Improved feature extraction

The objective of signal analysis is to produce a parameterization of the speech signal suitable for automatic speech recognition. Although, ideally the speech waveform should be modelled directly, today's modelling techniques are not suitable to process the raw speech waveform optimally. Signal analysis aims at separating information relevant for the recognition task from irrelevant information (e.g. speaker or channel characteristics) and at reducing the amount of data that is presented to the speech recognizer.

Acoustic normalization
The complexity of automatic speech recognition tasks has increased dramatically in recent years. The focus has shifted from the transcription of clean read speech to spontaneous speech, recordings in severe acoustic conditions (over telephone or in cars), and scenarios with a large mismatch between training and test conditions.
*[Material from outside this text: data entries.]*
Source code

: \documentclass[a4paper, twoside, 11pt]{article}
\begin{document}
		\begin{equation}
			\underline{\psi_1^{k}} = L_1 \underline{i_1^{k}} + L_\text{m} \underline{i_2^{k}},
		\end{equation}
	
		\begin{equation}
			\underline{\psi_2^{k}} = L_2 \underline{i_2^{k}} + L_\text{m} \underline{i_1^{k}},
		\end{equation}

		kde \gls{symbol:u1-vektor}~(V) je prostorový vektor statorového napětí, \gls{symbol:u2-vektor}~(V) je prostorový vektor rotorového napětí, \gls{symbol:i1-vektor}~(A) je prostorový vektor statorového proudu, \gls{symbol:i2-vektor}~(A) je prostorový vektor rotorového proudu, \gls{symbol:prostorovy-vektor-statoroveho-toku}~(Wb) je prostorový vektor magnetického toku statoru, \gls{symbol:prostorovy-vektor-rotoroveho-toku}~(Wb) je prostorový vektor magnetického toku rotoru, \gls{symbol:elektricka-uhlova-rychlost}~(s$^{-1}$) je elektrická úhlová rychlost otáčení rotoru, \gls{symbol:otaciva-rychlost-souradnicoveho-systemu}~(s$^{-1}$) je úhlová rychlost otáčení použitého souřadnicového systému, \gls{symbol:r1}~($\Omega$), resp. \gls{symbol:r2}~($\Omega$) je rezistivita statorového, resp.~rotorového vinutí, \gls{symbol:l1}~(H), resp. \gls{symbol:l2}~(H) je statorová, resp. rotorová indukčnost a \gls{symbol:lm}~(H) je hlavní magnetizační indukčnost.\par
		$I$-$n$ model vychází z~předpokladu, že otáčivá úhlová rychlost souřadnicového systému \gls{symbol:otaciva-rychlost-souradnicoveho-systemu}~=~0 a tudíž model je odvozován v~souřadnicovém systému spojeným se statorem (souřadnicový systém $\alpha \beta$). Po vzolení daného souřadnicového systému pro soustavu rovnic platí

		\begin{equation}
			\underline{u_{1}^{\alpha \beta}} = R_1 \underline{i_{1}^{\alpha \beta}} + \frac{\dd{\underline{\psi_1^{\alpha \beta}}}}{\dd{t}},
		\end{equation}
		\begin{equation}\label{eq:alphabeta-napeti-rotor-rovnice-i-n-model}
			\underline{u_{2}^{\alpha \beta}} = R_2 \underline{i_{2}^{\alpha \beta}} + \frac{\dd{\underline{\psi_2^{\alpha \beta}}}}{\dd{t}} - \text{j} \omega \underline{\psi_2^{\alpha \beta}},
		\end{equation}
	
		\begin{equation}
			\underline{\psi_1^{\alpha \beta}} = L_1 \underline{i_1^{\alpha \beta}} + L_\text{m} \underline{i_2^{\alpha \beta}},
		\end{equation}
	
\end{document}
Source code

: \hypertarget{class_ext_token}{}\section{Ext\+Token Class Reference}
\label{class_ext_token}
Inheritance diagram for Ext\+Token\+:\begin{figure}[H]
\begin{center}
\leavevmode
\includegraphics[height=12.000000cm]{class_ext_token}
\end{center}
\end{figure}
In this context, there is a strong need for acoustic features that contain the information relevant for speech recognition and are robust against channel distortions, noise, and similar phenomena. A method is to normalize the acoustic vectors and thereby remove irrelevant variations.

Noise Robustness
In many practical applications speech recognition systems have to work in adverse environmental conditions. Frequency distortions and noises caused by the transmission are typical for telephone applications. Considerable amounts of varying background noise are a problem for all mobile applications such as cellular phones or speech controlled systems in cars. The recognition error rates of speech recognition systems using standard methods usually rise considerably in these conditions. The noise robustness can be increased by suppressing the contribution of the noise during acoustic feature extraction and/or adapting the acoustic models to the current noise condition.